Noga’s dissertation “The Making of Urban Knowledge: Ideas, Cities, and Gurus” explores the knowledge making process in the urban setting. It develops the theoretical model of the Urban Knowledge Making Triangle, joining together three different units of analysis - Ideas, Cities, and Agents. The findings demonstrate the dialectic relationship between the construction of cities as sites of crises and as sites of opportunities.

In her research, Noga examines what it means for a messy and complex entity like a city to adopt a new idea, and how particular ideas have become ‘must-haves’ for all cities. Her different research projects touch upon these issues from different angles, asking, for instance: How do urban models become relevant when placed in a context extremely different from the one in which they were formulated? How does the ‘same’ idea vary over time and across geographical scales? How have a small group of charismatic urban thinkers established their position as urban ‘gurus’? And how in practice do they connect cities with ideas? Noga examines these questions using multiple qualitative and quantitative methods. She is currently an Azrieli postdoctoral fellow in the Department of Sociology and Anthropology at the Hebrew University of Jerusalem, where she also teaches Urban Sociology and works as the Deputy Director and Head of Research of the “Urban Clinic”.

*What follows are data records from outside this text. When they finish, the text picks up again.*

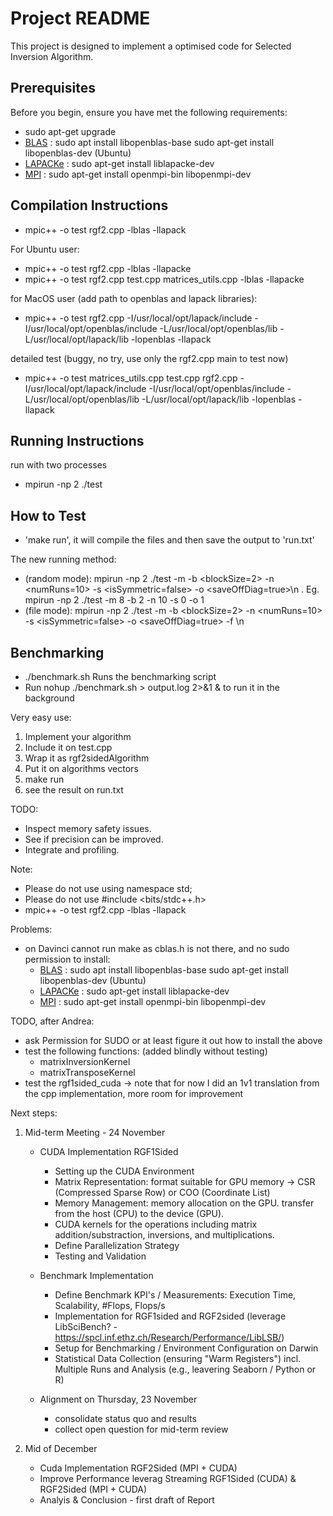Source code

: # Project README

This project is designed to implement a optimised code for Selected Inversion Algorithm.

## Prerequisites

Before you begin, ensure you have met the following requirements:

- sudo apt-get upgrade
- [BLAS](#blas) :   sudo apt install libopenblas-base 
                    sudo apt-get install libopenblas-dev (Ubuntu)
- [LAPACKe](#lapacke) : sudo apt-get install liblapacke-dev
- [MPI](#mpi) : sudo apt-get install openmpi-bin libopenmpi-dev

## Compilation Instructions
- mpic++ -o test rgf2.cpp -lblas -llapack 

For Ubuntu user:
- mpic++ -o test rgf2.cpp -lblas -llapacke
- mpic++ -o test rgf2.cpp test.cpp matrices_utils.cpp -lblas -llapacke


for MacOS user (add path to openblas and lapack libraries):
- mpic++ -o test rgf2.cpp -I/usr/local/opt/lapack/include -I/usr/local/opt/openblas/include  -L/usr/local/opt/openblas/lib -L/usr/local/opt/lapack/lib -lopenblas -llapack

detailed test (buggy, no try, use only the rgf2.cpp main to test now)
- mpic++ -o test matrices_utils.cpp test.cpp rgf2.cpp -I/usr/local/opt/lapack/include -I/usr/local/opt/openblas/include  -L/usr/local/opt/openblas/lib -L/usr/local/opt/lapack/lib -lopenblas -llapack

## Running Instructions
run with two processes
-  mpirun -np 2 ./test


## How to Test
- 'make run', it will compile the files and then save the output to 'run.txt'

The new running method:
- (random mode): mpirun -np 2 ./test -m <matrixSize> -b <blockSize=2> -n <numRuns=10> -s <isSymmetric=false> -o <saveOffDiag=true>\n . Eg. mpirun -np 2 ./test -m 8 -b 2 -n 10 -s 0 -o 1
- (file mode): mpirun -np 2 ./test -m <matrixSize> -b <blockSize=2> -n <numRuns=10> -s <isSymmetric=false> -o <saveOffDiag=true> -f <inputPath>\n

## Benchmarking
- ./benchmark.sh Runs the benchmarking script
- Run nohup ./benchmark.sh > output.log 2>&1 & to run it in the background

Very easy use:
1. Implement your algorithm
2. Include it on test.cpp
3. Wrap it as rgf2sidedAlgorithm
4. Put it on algorithms vectors
5. make run 
6. see the result on run.txt
   

TODO:
- Inspect memory safety issues.
- See if precision can be improved.
- Integrate and profiling.

Note:
- Please do not use using namespace std;
- Please do not use #include <bits/stdc++.h>
- mpic++ -o test rgf2.cpp -lblas -llapack

Problems:
- on Davinci cannot run make as cblas.h is not there, and no sudo permission to install:
  - [BLAS](#blas) :   sudo apt install libopenblas-base 
                      sudo apt-get install libopenblas-dev (Ubuntu)
  - [LAPACKe](#lapacke) : sudo apt-get install liblapacke-dev
  - [MPI](#mpi) : sudo apt-get install openmpi-bin libopenmpi-dev

TODO, after Andrea:
  - ask Permission for SUDO or at least figure it out how to install the above
  - test the following functions: (added blindly without testing)
    - matrixInversionKernel
    - matrixTransposeKernel
  - test the rgf1sided_cuda  -> note that for now I did an 1v1 translation from the cpp implementation, more room for improvement

Next steps:
1. Mid-term Meeting - 24 November
   - CUDA Implementation RGF1Sided
     + Setting up the CUDA Environment
     + Matrix Representation: format suitable for GPU memory -> CSR (Compressed Sparse Row) or COO (Coordinate List) 
     + Memory Management: memory allocation on the GPU. transfer from the host (CPU) to the device (GPU).
     + CUDA kernels for the operations including matrix addition/substraction, inversions, and multiplications.
     + Define Parallelization Strategy
     + Testing and Validation
       
   - Benchmark Implementation
     + Define Benchmark KPI's / Measurements: Execution Time, Scalability, #Flops, Flops/s
     + Implementation for RGF1sided and RGF2sided (leverage LibSciBench? - https://spcl.inf.ethz.ch/Research/Performance/LibLSB/)
     + Setup for Benchmarking / Environment Configuration on Darwin
     + Statistical Data Collection (ensuring "Warm Registers") incl. Multiple Runs and Analysis (e.g., leavering Seaborn / Python or R)
    
   - Alignment on Thursday, 23 November
      + consolidate status quo and results
      + collect open question for mid-term review
        
2. Mid of December
   - Cuda Implementation RGF2Sided (MPI + CUDA)
   - Improve Performance leverag Streaming RGF1Sided (CUDA) & RGF2Sided (MPI + CUDA)
   - Analyis & Conclusion - first draft of Report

Read Noga's dissertation here.

Youngrong LeeYoungrong Lee is a third year PhD student at the University of Toronto under the supervision of Professor Cynthia Cranford. Her research interests are work and labour, social movements, and gender. Titled “The Making of Ideal Gig Worker Subjectivity: A Global Comparative Study in Seoul and Toronto,” her dissertation project investigates the transnational implications of the gig economy on precarious work and organized labour with a comparative study of gig work in Canada and South Korea. Youngrong received her MA in Sociology from Syracuse University.